2.3 Visualizing Data With Histograms

Visualizing the Distribution of the Data

Once we have collected data, it is important to create a visual display to get a sense of how the data is distributed. One important type of graph we will use extensively is the histogram. A histogram consists of adjoining bars. It has both a horizontal axis and a vertical axis. The horizontal axis is labeled with what the data represents. Each bar might represent a single value or a range of values. The vertical axis is labeled with either the frequency or the relative frequency (or percent frequency or probability). The graph will have the same shape with either label. The histogram can reveal the shape of the data, the center, and give a sense of the spread or variability of the data.

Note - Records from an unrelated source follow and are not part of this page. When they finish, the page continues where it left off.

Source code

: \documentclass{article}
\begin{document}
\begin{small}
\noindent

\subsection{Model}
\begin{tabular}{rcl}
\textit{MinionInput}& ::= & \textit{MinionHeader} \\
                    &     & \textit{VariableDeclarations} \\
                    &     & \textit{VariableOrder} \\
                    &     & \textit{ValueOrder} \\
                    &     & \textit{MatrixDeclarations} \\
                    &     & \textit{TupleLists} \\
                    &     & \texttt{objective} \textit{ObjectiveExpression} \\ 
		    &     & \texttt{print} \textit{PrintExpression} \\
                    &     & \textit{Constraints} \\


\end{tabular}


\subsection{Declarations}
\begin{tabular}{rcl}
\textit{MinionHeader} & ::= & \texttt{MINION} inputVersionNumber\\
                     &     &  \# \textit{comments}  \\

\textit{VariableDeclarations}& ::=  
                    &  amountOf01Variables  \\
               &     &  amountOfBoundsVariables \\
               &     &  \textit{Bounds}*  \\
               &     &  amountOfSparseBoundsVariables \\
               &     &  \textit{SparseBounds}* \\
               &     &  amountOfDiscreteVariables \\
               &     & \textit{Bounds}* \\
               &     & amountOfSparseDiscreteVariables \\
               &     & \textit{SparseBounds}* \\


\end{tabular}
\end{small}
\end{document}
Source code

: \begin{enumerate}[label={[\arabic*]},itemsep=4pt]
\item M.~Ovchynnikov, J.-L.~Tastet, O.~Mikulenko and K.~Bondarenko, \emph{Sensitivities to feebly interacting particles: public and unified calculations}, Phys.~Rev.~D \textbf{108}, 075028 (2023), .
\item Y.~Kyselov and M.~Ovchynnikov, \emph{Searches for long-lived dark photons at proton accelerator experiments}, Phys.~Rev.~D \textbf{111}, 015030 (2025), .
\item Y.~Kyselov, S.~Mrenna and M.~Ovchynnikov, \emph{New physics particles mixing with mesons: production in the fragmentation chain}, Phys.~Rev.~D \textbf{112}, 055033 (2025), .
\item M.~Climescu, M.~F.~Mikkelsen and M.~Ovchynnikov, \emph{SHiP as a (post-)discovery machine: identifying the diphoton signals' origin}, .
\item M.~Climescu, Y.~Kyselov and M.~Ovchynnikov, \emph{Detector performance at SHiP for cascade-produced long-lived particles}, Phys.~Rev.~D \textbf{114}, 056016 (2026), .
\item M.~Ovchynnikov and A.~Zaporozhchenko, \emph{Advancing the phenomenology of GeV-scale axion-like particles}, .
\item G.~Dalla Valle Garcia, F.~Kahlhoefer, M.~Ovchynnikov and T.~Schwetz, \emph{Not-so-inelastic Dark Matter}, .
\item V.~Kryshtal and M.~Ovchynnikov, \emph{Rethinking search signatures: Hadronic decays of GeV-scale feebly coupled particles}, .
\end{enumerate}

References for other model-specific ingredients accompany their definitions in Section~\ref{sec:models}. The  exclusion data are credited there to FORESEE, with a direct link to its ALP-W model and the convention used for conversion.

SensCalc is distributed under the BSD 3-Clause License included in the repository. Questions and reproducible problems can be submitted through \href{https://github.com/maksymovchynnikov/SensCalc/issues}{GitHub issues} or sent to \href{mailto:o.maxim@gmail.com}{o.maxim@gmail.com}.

Most often, we will let a computer program or an Internet applet produce a histogram for us. We can then edit the title, axes labels, number of bars used, etc, to get a histogram that is both visually pleasing and allows for discussion and interpretation. It is instructive, however, to think through how a histogram is actually created, so we know what is happening behind the scenes when the computer generates a histogram.

There is a process to follow when we want to construct a histogram. First decide how many bars or intervals (also called bins or classes) represent the data. Many histograms consist of 5 to 15 bins or classes, for clarity. Each of the data values would fall into one of the bins or intervals. Choose a starting point for the first interval to be less than the smallest data value. A convenient starting point is a lower value carried out to one more decimal place than the value with the most decimal places. For example, if the data value with the most decimal places is 6.1 and this is the smallest value, a convenient starting point is 6.05 (6.1 – 0.05 = 6.05).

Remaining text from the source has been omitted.